Task details |
Every line in the data below that has the word "Situation" should be returned.

Supplied data |
= Beginning of Section =

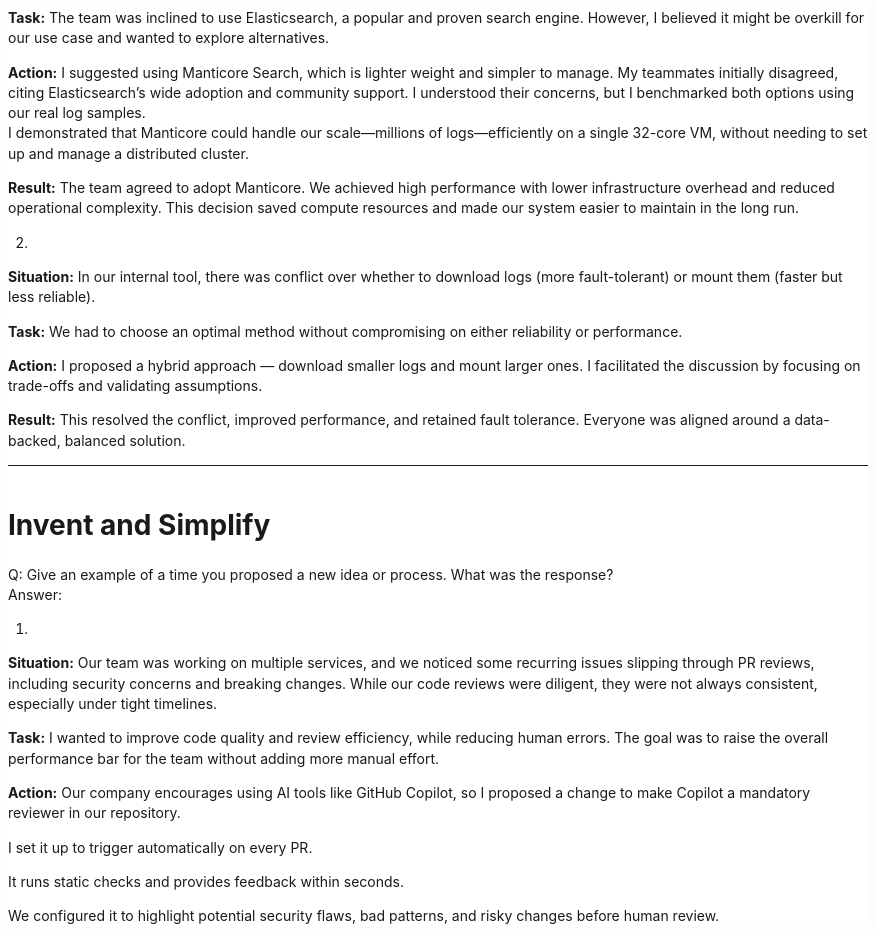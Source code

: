 **Task:**
The team was inclined to use Elasticsearch, a popular and proven search engine. However, I believed it might be overkill for our use case and wanted to explore alternatives.

**Action:**
I suggested using Manticore Search, which is lighter weight and simpler to manage. My teammates initially disagreed, citing Elasticsearch’s wide adoption and community support. I understood their concerns, but I benchmarked both options using our real log samples.<br> I demonstrated that Manticore could handle our scale—millions of logs—efficiently on a single 32-core VM, without needing to set up and manage a distributed cluster.

**Result:**
The team agreed to adopt Manticore. We achieved high performance with lower infrastructure overhead and reduced operational complexity. This decision saved compute resources and made our system easier to maintain in the long run.

2. 
**Situation:** In our internal tool, there was conflict over whether to download logs (more fault-tolerant) or mount them (faster but less reliable).

**Task:** We had to choose an optimal method without compromising on either reliability or performance.

**Action:** I proposed a hybrid approach — download smaller logs and mount larger ones. I facilitated the discussion by focusing on trade-offs and validating assumptions.

**Result:** This resolved the conflict, improved performance, and retained fault tolerance. Everyone was aligned around a data-backed, balanced solution.

---

# Invent and Simplify
Q: Give an example of a time you proposed a new idea or process. What was the response?<br>
Answer:<br>

1. 
**Situation:**
Our team was working on multiple services, and we noticed some recurring issues slipping through PR reviews, including security concerns and breaking changes. While our code reviews were diligent, they were not always consistent, especially under tight timelines.

**Task:**
I wanted to improve code quality and review efficiency, while reducing human errors. The goal was to raise the overall performance bar for the team without adding more manual effort.

**Action:**
Our company encourages using AI tools like GitHub Copilot, so I proposed a change to make Copilot a mandatory reviewer in our repository.

I set it up to trigger automatically on every PR.

It runs static checks and provides feedback within seconds.

We configured it to highlight potential security flaws, bad patterns, and risky changes before human review.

= End of Section =

Expected answer |
**Situation:** In our internal tool, there was conflict over whether to download logs (more fault-tolerant) or mount them (faster but less reliable).
**Situation:**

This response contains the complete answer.